> _Problem to solve_
For each line below, check for "href"; give only the total of lines where it occurs.

Saved entries:
[Start of Attachment]
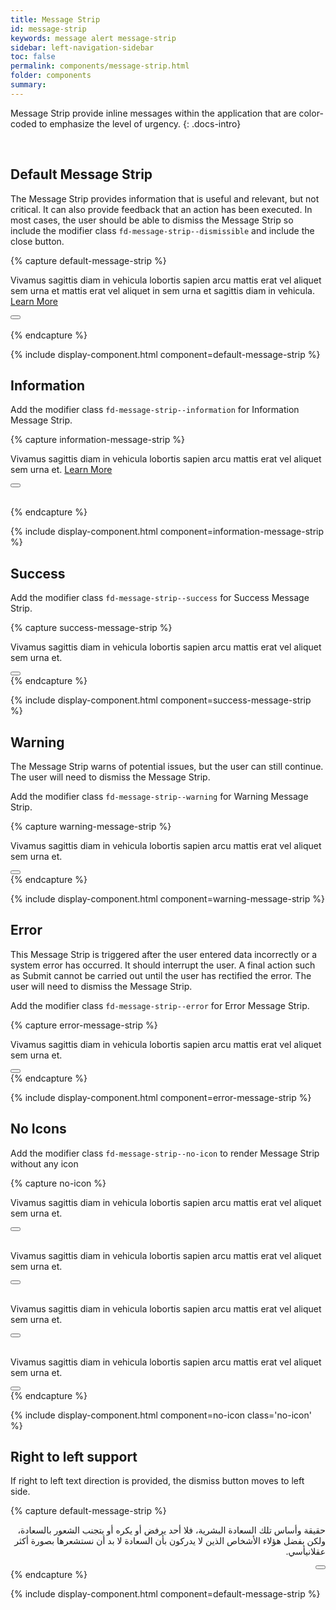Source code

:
 ```yaml
---
title: Message Strip
id: message-strip
keywords: message alert message-strip
sidebar: left-navigation-sidebar
toc: false
permalink: components/message-strip.html
folder: components
summary:
---
```


Message Strip provide inline messages within the application that are color-coded to emphasize the level of urgency.
{: .docs-intro}

<br>

## Default Message Strip
The Message Strip provides information that is useful and relevant, but not critical. It can also provide feedback that an action has been executed. In most cases, the user should be able to dismiss the Message Strip so include the modifier class `fd-message-strip--dismissible` and include the close button.

{% capture default-message-strip %}
<div class="fd-message-strip fd-message-strip--dismissible" role="alert"  id="ZvPBg609" >
  <p class="fd-message-strip__text">
    Vivamus sagittis diam in vehicula lobortis sapien arcu mattis erat vel aliquet sem urna et mattis erat vel aliquet in sem urna et sagittis diam in vehicula. <a href="#" class="fd-link">Learn More</a>
  </p>
  <button class="fd-button fd-button--transparent fd-button--compact fd-message-strip__close" aria-controls="ZvPBg609" aria-label="Close"></button>
</div>
<br>
{% endcapture %}

{% include display-component.html component=default-message-strip %}

## Information
Add the modifier class `fd-message-strip--information` for Information Message Strip.

{% capture information-message-strip %}
<div class="fd-message-strip fd-message-strip--information fd-message-strip--dismissible" role="alert"  id="JwPcf464" >
  <p class="fd-message-strip__text">
    Vivamus sagittis diam in vehicula lobortis sapien arcu mattis erat vel aliquet sem urna et. <a href="#" class="fd-link">Learn More</a>
  </p>
  <button class="fd-button fd-button--transparent fd-button--compact fd-message-strip__close" aria-controls="JwPcf464" aria-label="Close"></button>
</div>
<br>

{% endcapture %}

{% include display-component.html component=information-message-strip %}

## Success
Add the modifier class `fd-message-strip--success` for Success Message Strip.

{% capture success-message-strip %}
<div class="fd-message-strip fd-message-strip--success fd-message-strip--dismissible" role="alert" id="ulr5z216">
  <p class="fd-message-strip__text">
    Vivamus sagittis diam in vehicula lobortis sapien arcu mattis erat vel aliquet sem urna et.
  </p>
  <button class="fd-button fd-button--transparent fd-button--compact fd-message-strip__close" aria-controls="ulr5z216" aria-label="Close"></button>
</div>
{% endcapture %}

{% include display-component.html component=success-message-strip %}

## Warning
The Message Strip warns of potential issues, but the user can still continue. The user will need to dismiss the Message Strip.

Add the modifier class `fd-message-strip--warning` for Warning Message Strip.

{% capture warning-message-strip %}
<div class="fd-message-strip fd-message-strip--warning fd-message-strip--dismissible" role="alert" id="fwYq4606">
  <p class="fd-message-strip__text">
    Vivamus sagittis diam in vehicula lobortis sapien arcu mattis erat vel aliquet sem urna et.
  </p>
  <button class="fd-button fd-button--transparent fd-button--compact fd-message-strip__close" aria-controls="fwYq4606" aria-label="Close"></button>
</div>
{% endcapture %}

{% include display-component.html component=warning-message-strip %}

## Error
This Message Strip is triggered after the user entered data incorrectly or a system error has occurred. It should interrupt the user. A final action such as Submit cannot be carried out until the user has rectified the error. The user will need to dismiss the Message Strip.

Add the modifier class `fd-message-strip--error` for Error Message Strip.

{% capture error-message-strip %}
<div class="fd-message-strip fd-message-strip--error fd-message-strip--dismissible" role="alert" id="SsoiW591">
  <p class="fd-message-strip__text">
    Vivamus sagittis diam in vehicula lobortis sapien arcu mattis erat vel aliquet sem urna et.
  </p>
  <button class="fd-button fd-button--transparent fd-button--compact fd-message-strip__close" aria-controls="SsoiW591" aria-label="Close"></button>
</div>
{% endcapture %}

{% include display-component.html component=error-message-strip %}

## No Icons

Add the modifier class `fd-message-strip--no-icon` to render Message Strip without any icon

{% capture no-icon %}
<div class="fd-message-strip fd-message-strip--information fd-message-strip--no-icon fd-message-strip--dismissible" 
     role="alert" id="SsoiW591">
  <p class="fd-message-strip__text">
    Vivamus sagittis diam in vehicula lobortis sapien arcu mattis erat vel aliquet sem urna et.
  </p>
  <button class="fd-button fd-button--transparent fd-button--compact fd-message-strip__close" aria-controls="SsoiW591" aria-label="Close"></button>
</div>
<br />
<div class="fd-message-strip fd-message-strip--success fd-message-strip--no-icon fd-message-strip--dismissible" 
     role="alert" id="SsoiW591">
  <p class="fd-message-strip__text">
    Vivamus sagittis diam in vehicula lobortis sapien arcu mattis erat vel aliquet sem urna et.
  </p>
  <button class="fd-button fd-button--transparent fd-button--compact fd-message-strip__close" aria-controls="SsoiW591" aria-label="Close"></button>
</div>
<br />
<div class="fd-message-strip fd-message-strip--warning fd-message-strip--no-icon fd-message-strip--dismissible" 
     role="alert" id="SsoiW591">
  <p class="fd-message-strip__text">
    Vivamus sagittis diam in vehicula lobortis sapien arcu mattis erat vel aliquet sem urna et.
  </p>
  <button class="fd-button fd-button--transparent fd-button--compact fd-message-strip__close" aria-controls="SsoiW591" aria-label="Close"></button>
</div>
<br />
<div class="fd-message-strip fd-message-strip--error fd-message-strip--no-icon fd-message-strip--dismissible" 
     role="alert" id="SsoiW591">
  <p class="fd-message-strip__text">
    Vivamus sagittis diam in vehicula lobortis sapien arcu mattis erat vel aliquet sem urna et.
  </p>
  <button class="fd-button fd-button--transparent fd-button--compact fd-message-strip__close" aria-controls="SsoiW591" aria-label="Close"></button>
</div>
{% endcapture %}

{% include display-component.html component=no-icon class='no-icon' %}



## Right to left support
If right to left text direction is provided, the dismiss button moves to left side.

{% capture default-message-strip %}
<div class="fd-message-strip fd-message-strip--error fd-message-strip--dismissible" role="alert" id="BQ6WP516" dir="rtl">
  <p class="fd-message-strip__text">
   حقيقة وأساس تلك السعادة البشرية، فلا أحد يرفض أو يكره أو يتجنب الشعور بالسعادة، ولكن بفضل هؤلاء الأشخاص الذين لا يدركون بأن السعادة لا بد أن نستشعرها بصورة أكثر عقلانيأسي.
   </p>
  <button class="fd-button fd-button--transparent fd-button--compact fd-message-strip__close" aria-controls="BQ6WP516" aria-label="Close"></button>
</div>
{% endcapture %}

{% include display-component.html component=default-message-strip %}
[End of Attachment]
> _Answer to the exercise_
2